AEI data shows housing prices nationwide edged up just 1.1% in the 12 months ended in February, the slowest rate of appreciation since the data set started in 2012. The think tank projects single-family prices will end 2026 down roughly 1%, with further drops of 2.0% expected in both 2027 and 2028.

The pain is uneven. 28 of America’s 53 largest metros saw price decreases through February, including all in Florida, California, and Texas, while Rust Belt cities like Louisville, Grand Rapids, and Milwaukee posted gains, and Chicago and Philadelphia each rose around 4%.

The lock-in effect still freezes supply

The share of mortgages above 6% now exceeds the share below 3%, but roughly 80% of mortgages still carry rates of 6% or lower. That keeps existing owners from listing and props up prices despite weak demand.

J.P. Morgan expects U.S. home prices to stall at 0% nationally in 2026, with fixed-rate mortgages staying elevated above 6%, though adjustable-rate mortgages could tick lower if the Fed eases.

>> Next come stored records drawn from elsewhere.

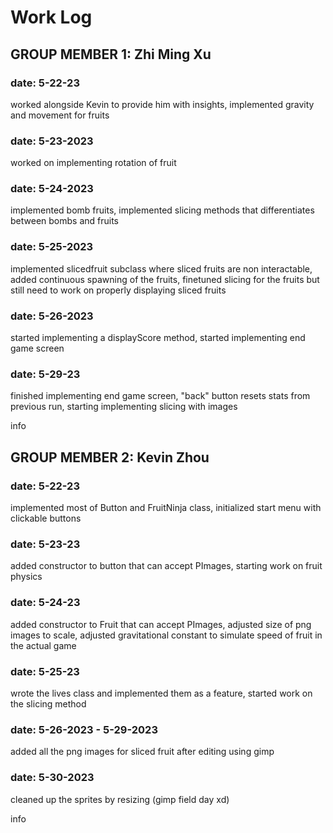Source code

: # Work Log

## GROUP MEMBER 1: Zhi Ming Xu

### date: 5-22-23
worked alongside Kevin to provide him with insights,
implemented gravity and movement for fruits

### date: 5-23-2023
worked on implementing rotation of fruit

### date: 5-24-2023
implemented bomb fruits,
implemented slicing methods that differentiates between bombs and fruits

### date: 5-25-2023
implemented slicedfruit subclass where sliced fruits are non interactable,
added continuous spawning of the fruits,
finetuned slicing for the fruits but still need to work on properly displaying sliced fruits

### date: 5-26-2023
started implementing a displayScore method,
started implementing end game screen

### date: 5-29-23
finished implementing end game screen,
"back" button resets stats from previous run,
starting implementing slicing with images

info


## GROUP MEMBER 2: Kevin Zhou

### date: 5-22-23
implemented most of Button and FruitNinja class,
initialized start menu with clickable buttons

### date: 5-23-23
added constructor to button that can accept PImages,
starting work on fruit physics

### date: 5-24-23
added constructor to Fruit that can accept PImages,
adjusted size of png images to scale,
adjusted gravitational constant to simulate speed of fruit in the actual game

### date: 5-25-23
wrote the lives class and implemented them as a feature,
started work on the slicing method

### date: 5-26-2023 - 5-29-2023
added all the png images for sliced fruit after editing using gimp

### date: 5-30-2023
cleaned up the sprites by resizing (gimp field day xd)

info
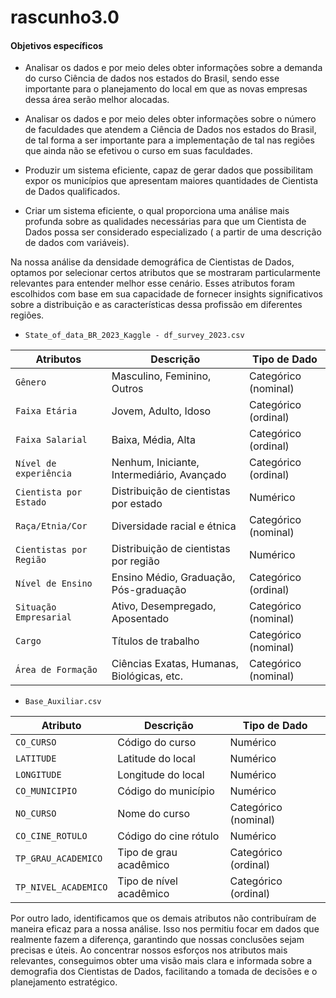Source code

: # rascunho3.0
####    Objetivos específicos

- Analisar os dados e por meio deles obter informações sobre a demanda do curso Ciência de dados nos estados do Brasil, sendo esse importante para o planejamento do local em que as novas empresas dessa área serão melhor alocadas.

- Analisar os dados e por meio deles obter informações sobre o número de faculdades que atendem a Ciência de Dados nos estados do Brasil, de tal forma a ser importante para a implementação de tal nas regiões que ainda não se efetivou o curso em suas faculdades.

- Produzir um sistema eficiente, capaz de gerar dados que possibilitam expor os municípios que apresentam maiores quantidades de Cientista de Dados qualificados.

- Criar um sistema eficiente, o qual proporciona uma análise mais profunda sobre as qualidades necessárias para que um Cientista de Dados possa ser considerado especializado ( a partir de uma descrição de dados com variáveis).

Na nossa análise da densidade demográfica de Cientistas de Dados, optamos por selecionar certos atributos que se mostraram particularmente relevantes para entender melhor esse cenário. Esses atributos foram escolhidos com base em sua capacidade de fornecer insights significativos sobre a distribuição e as características dessa profissão em diferentes regiões.

- `State_of_data_BR_2023_Kaggle - df_survey_2023.csv`

| Atributos                  | Descrição                                         | Tipo de Dado               |
|----------------------------|---------------------------------------------------|----------------------------|
| `Gênero`                 | Masculino, Feminino, Outros                 | Categórico   (nominal)    |
| `Faixa Etária`            | Jovem, Adulto, Idoso                        |  Categórico (ordinal)     |
| `Faixa Salarial`          | Baixa, Média, Alta                          |  Categórico (ordinal)     |
| `Nível de experiência`     | Nenhum, Iniciante, Intermediário, Avançado  | Categórico (ordinal)       |
| `Cientista por Estado`     | Distribuição de cientistas por estado       | Numérico         |
| `Raça/Etnia/Cor`          | Diversidade racial e étnica                 | Categórico (nominal)       |
| `Cientistas por Região`    | Distribuição de cientistas por região       | Numérico         |
| `Nível de Ensino`          | Ensino Médio, Graduação, Pós-graduação      | Categórico (ordinal)       |
| `Situação Empresarial`     | Ativo, Desempregado, Aposentado            | Categórico (nominal)       |
| `Cargo`                   | Títulos de trabalho                          | Categórico (nominal)       
| `Área de Formação`         | Ciências Exatas, Humanas, Biológicas, etc. | Categórico (nominal)       |
 
- `Base_Auxiliar.csv`   
     
| Atributo              | Descrição                          |  Tipo de Dado  |
|-----------------------|------------------------------------|----------------|
| `CO_CURSO`              | Código do curso                    |  Numérico |
| `LATITUDE`              | Latitude do local                  |  Numérico |
| `LONGITUDE`             | Longitude do local                 |  Numérico |
| `CO_MUNICIPIO`         | Código do município                |  Numérico |
| `NO_CURSO`              | Nome do curso                      |  Categórico (nominal) |
| `CO_CINE_ROTULO`       | Código do cine rótulo              | Numérico |
| `TP_GRAU_ACADEMICO`    | Tipo de grau acadêmico             | Categórico (ordinal) |
| `TP_NIVEL_ACADEMICO`   | Tipo de nível acadêmico            | Categórico (ordinal) |   

Por outro lado, identificamos que os demais atributos não contribuíram de maneira eficaz para a nossa análise. Isso nos permitiu focar em dados que realmente fazem a diferença, garantindo que nossas conclusões sejam precisas e úteis. Ao concentrar nossos esforços nos atributos mais relevantes, conseguimos obter uma visão mais clara e informada sobre a demografia dos Cientistas de Dados, facilitando a tomada de decisões e o planejamento estratégico.
















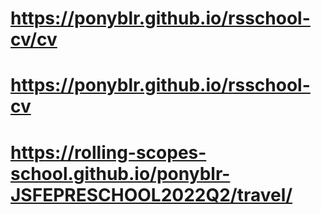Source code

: # https://ponyblr.github.io/rsschool-cv/cv
# https://ponyblr.github.io/rsschool-cv
# https://rolling-scopes-school.github.io/ponyblr-JSFEPRESCHOOL2022Q2/travel/

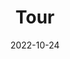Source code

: ---
title: Tour
date: 2022-10-24

type: landing

sections:
  - block: markdown
    content:
      title: 研究方向
      subtitle:
      text: |
        - 高分子/超分子的大尺度分子动力学模拟方法和软件
        - 高分子材料力学性能的分子机理
        - 共价有机框架的生长动力学
    design:
      columns: '1'
---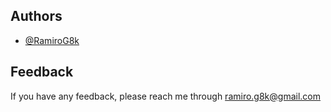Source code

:
## Authors

- [@RamiroG8k](https://github.com/RamiroG8k)

  
## Feedback

If you have any feedback, please reach me through ramiro.g8k@gmail.com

Options market and stocks to watch

Watch homebuilders for any read-through on demand and incentive activity. DHI and LEN have leaned heavily on rate buydowns to move inventory, so any shift in mortgage rates flows directly to their margins.

For the brokerage and listings angle, watch Z and RDFN, which are levered to transaction volume that remains near multi-decade lows. Mortgage originator RKT is the cleanest play on a refi wave if the 10-year yield rolls lower.

Home improvement names like HD are also worth tracking, as the home improvement share of residential construction spending has risen from 33% in 2007 to 45% in Q3 2025, with remodeling activity expected to grow 3% in 2026.